8-K 1 f8k080417_cleantechsolutions.htm CURRENT REPORT





WASHINGTON, D.C. 20549  





Pursuant to Section 13 or 15(d) of the

Securities Exchange Act of 1934 


Date of report (Date of earliest event reported): August 4, 2017  



(Exact name of registrant as specified in Charter)


Nevada   001-34591   90-0648920
(State or other jurisdiction of
incorporation or organization)
  (Commission File No.)   (IRS Employee
Identification No.)


No. 9 Yanyu Middle Road

Qianzhou Village, Huishan District, Wuxi City

Jiangsu Province, People’s Republic of China 

(Address of Principal Executive Offices)


(86) 51083397559

(Registrant’s Telephone number)


Check the appropriate box below if the Form 8-K filing is intended to simultaneously satisfy the filing obligation of the registrant under any of the following provisions (see General Instruction A.2. below):


Written communications pursuant to Rule 425 under the Securities Act (17 CFR 230.425)
Soliciting material pursuant to Rule 14a-12(b) under the Exchange Act (17 CFR 240.14a-12(b))
Pre-commencement communications pursuant to Rule 14d-2(b) under the Exchange Act (17 CFR 240.14d-2(b))
Pre-commencement communications pursuant to Rule 13e-4(c) under the Exchange Act (17 CFR 240.13e-4(c))


Indicate by check mark whether the registrant is an emerging growth company as defined in as defined in Rule 405 of the Securities Act of 1933 (§230.405 of this chapter) or Rule 12b-2 of the Securities Exchange Act of 1934 (§240.12b-2 of this chapter).


Emerging growth company ☐


If an emerging growth company, indicate by check mark if the registrant has elected not to use the extended transition period for complying with any new or revised financial accounting standards provided pursuant to Section 13(a) of the Exchange Act. ☐







Item 1.01 Entry into a Material Definitive Agreement.


On August 4, 2017, Cleantech Solutions International, Inc. (the “Company”) wholly-owned subsidiary, EC Power (Global) Technology Limited (“EC Power”), entered into a Transfer Agreement (the “Agreement”) with ECoin Global Limited (“ECoin”) to purchase ECoin Redemption Codes (the “Codes”) produced by ECoin. In accordance with the Agreement, EC Power will market the Codes, which contain a value that enables subscribers to upload certain number of items onto ECrent’s website, www.ecrent.com, for rental. The Codes to be transferred from ECoin to EC Power have a value of US$50 million. ECoin has agreed to transfer the Codes at a discounted price to EC Power at 40% of the face value of the Codes, namely, for a total consideration of US$20 million (the “Transfer Consideration”). The Codes have a validity period of four (4) years, and will not expire until August 3, 2021 (the “Expiry Date”). The Transfer Consideration will be paid by EC Power to ECoin in installments, with each installment payable not later than thirty (30) days after the end of December 31st in each calendar year. Each installment will represent an amount equal to 50% of the net sale proceeds of the Codes sold during each calendar year. The aggregate of installments shall not exceed the Transfer Consideration. Any balance outstanding of the Transfer Consideration at the Expiry Date will be paid and discharged by the issuance and delivery to ECoin of common stock of the Company in accordance with the terms of the Agreement.
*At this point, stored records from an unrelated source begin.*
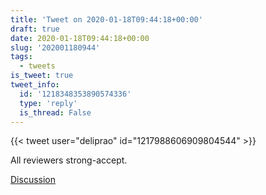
```yaml
---
title: 'Tweet on 2020-01-18T09:44:18+00:00'
draft: true
date: 2020-01-18T09:44:18+00:00
slug: '202001180944'
tags:
  - tweets
is_tweet: true
tweet_info:
  id: '1218348353890574336'
  type: 'reply'
  is_thread: False
---
```




{{< tweet user="deliprao" id="1217988606909804544" >}}

All reviewers strong-accept.

[Discussion](https://x.com/sytelus/status/1218348353890574336)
The foregoing descriptions of the Agreement do not purport to be complete and are qualified in its entirety by reference to the complete text of the Agreement, which are incorporated herein by reference and attached hereto as Exhibit 10.1.


Item 9.01. Financial Statements and Exhibits.


(d) Exhibits


Exhibit No.   Description
10.1   Transfer Agreement, dated August 4, 2017







Pursuant to the requirements of the Securities Exchange Act of 1934, the Registrant has duly caused this Report to be signed on its behalf by the undersigned hereunto duly authorized.


Date: August 7, 2017 Cleantech Solutions International, Inc.